Contro ogni previsione ("Chi vorrebbe vedere un film sugli inuit, un film senza storia, senza stelle?"[4]) "Nanook of the North" divenne un grande successo al botteghino  grazie alla distribuzione della Pathé Exchange tanto che Flaherty venne immediatamente avvicinato da Jesse L. Lasky della Famous Players-Lasky Corporation (che a partire dal 1927 assumerà il nome di Paramount Picture Corporation). In quell'incontro Lasky offrì a Flaherty un assegno in bianco per accaparrarsi i diritti per il successivo lavoro del regista americano. Iniziarono dunque le lavorazioni di "Moana" ("L'ultimo Eden", 1926) che inizialmente il regista supponeva che avrebbe dovuto narrare delle lotte dei polinesiani contro gigantesche e feroci creature marine, ma all'arrivo in location fu immediatamente chiaro che sarebbe stato impossibile girare un nanook oceanico: le condizioni di vita degli indigeni erano ben più che idilliache dal momento che la natura offriva loro mezzi maggiori di quelli che avrebbero necessitato. Così l'impossibilità di riproporre in una differente chiave esotica il tema de "l'uomo contro la natura" spinse Flaherty ad indagare i riti di passaggio di un giovane polinesiano, il Moana che da il titolo originale alla pellicola, con particolare attenzione al doloroso rituale del tatuaggio - in un ambiente paradisiaco dove la natura non osteggia l'uomo sembra che l'essere umano stesso senta la necessità di autoinfliggersi volontariamente delle sofferenze.  "Moana" fu un flop per incassi, ma altresì consolidò la reputazione critica del regista che continuava ad apprendere dall'esperienza e difatti il successivo lungometraggio che vide la luce nel 1934 fu quel "L'uomo di Aran" (vincitore del premio per miglior film straniero nella seconda edizione della Mostra Internazionale d'Arte Cinematografica di Venezia) che rappresenta la maturità tecnico-artistica della cinematografia flahertiana.

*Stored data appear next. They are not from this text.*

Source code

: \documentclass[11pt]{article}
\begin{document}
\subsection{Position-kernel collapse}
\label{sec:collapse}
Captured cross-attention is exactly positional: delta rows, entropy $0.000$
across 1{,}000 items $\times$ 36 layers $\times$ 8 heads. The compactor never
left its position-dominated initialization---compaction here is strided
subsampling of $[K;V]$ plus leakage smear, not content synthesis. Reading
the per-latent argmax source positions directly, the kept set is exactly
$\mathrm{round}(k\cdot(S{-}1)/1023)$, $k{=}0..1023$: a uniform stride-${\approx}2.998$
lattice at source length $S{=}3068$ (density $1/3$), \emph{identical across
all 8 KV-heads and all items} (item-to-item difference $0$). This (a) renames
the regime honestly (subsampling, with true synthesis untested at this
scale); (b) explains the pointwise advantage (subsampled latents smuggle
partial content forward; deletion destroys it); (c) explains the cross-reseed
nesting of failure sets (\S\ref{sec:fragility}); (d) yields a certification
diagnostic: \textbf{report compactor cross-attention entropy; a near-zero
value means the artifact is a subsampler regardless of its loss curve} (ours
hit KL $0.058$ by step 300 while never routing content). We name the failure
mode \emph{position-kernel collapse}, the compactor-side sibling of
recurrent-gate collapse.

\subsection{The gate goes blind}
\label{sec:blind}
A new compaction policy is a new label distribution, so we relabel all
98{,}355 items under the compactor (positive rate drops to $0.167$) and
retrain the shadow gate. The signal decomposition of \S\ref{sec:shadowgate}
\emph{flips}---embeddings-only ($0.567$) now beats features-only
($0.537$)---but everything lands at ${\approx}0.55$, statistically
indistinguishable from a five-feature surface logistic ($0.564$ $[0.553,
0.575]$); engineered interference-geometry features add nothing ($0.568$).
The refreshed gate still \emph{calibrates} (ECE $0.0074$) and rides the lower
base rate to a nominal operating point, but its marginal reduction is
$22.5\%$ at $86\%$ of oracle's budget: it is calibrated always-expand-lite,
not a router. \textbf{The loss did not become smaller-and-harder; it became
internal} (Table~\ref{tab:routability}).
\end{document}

Anche se Robert Flaherty non era un teorico cinematografico (al pari, ad esempio, di Grierson o Vertov) il suo gusto estetico e il suo intuito fine furono sufficienti mezzi per condurre l'arte cinematografica al di là del suo potenziale conosciuto, contaminare il cinema documentativo-cronachistico con elementi finzionali e drammatici e mostrarne il potenziale lirico come autentica chiave d'accesso. La lezione di cinema che ha impartito Flaherty con la sua parabola cinematografica non sarebbe stata facilmente dimenticabile, basti pensare quanto da lui hanno appreso alcuni tra i più grandi cineasti del ventesimo secolo come Vittorio De Seta o Werner Herzog. Così Nanuk resta tuttora una delle più emblematiche figure che hanno affollato il mondo della celluloide, un eroe che solitario affronta la natura indifferente, e Flaherty senza intenti antropologici, ma con il piglio del poeta dell'arte visiva si fa narratore della sua storia piegando la realtà dei fatti in virtù d'una Verità più autentica, più originaria di quella che una puntuale cronaca potrebbe raccontarci. La verità dell'immagine nel cinema di Robert J. Flaherty è la verità del senso dell'immagine stessa, un dominio che trascendendo le epoche e dimorando nell'umanità degli uomini riesce a dirci qualcosa di fondamentale su cosa significhi esistere.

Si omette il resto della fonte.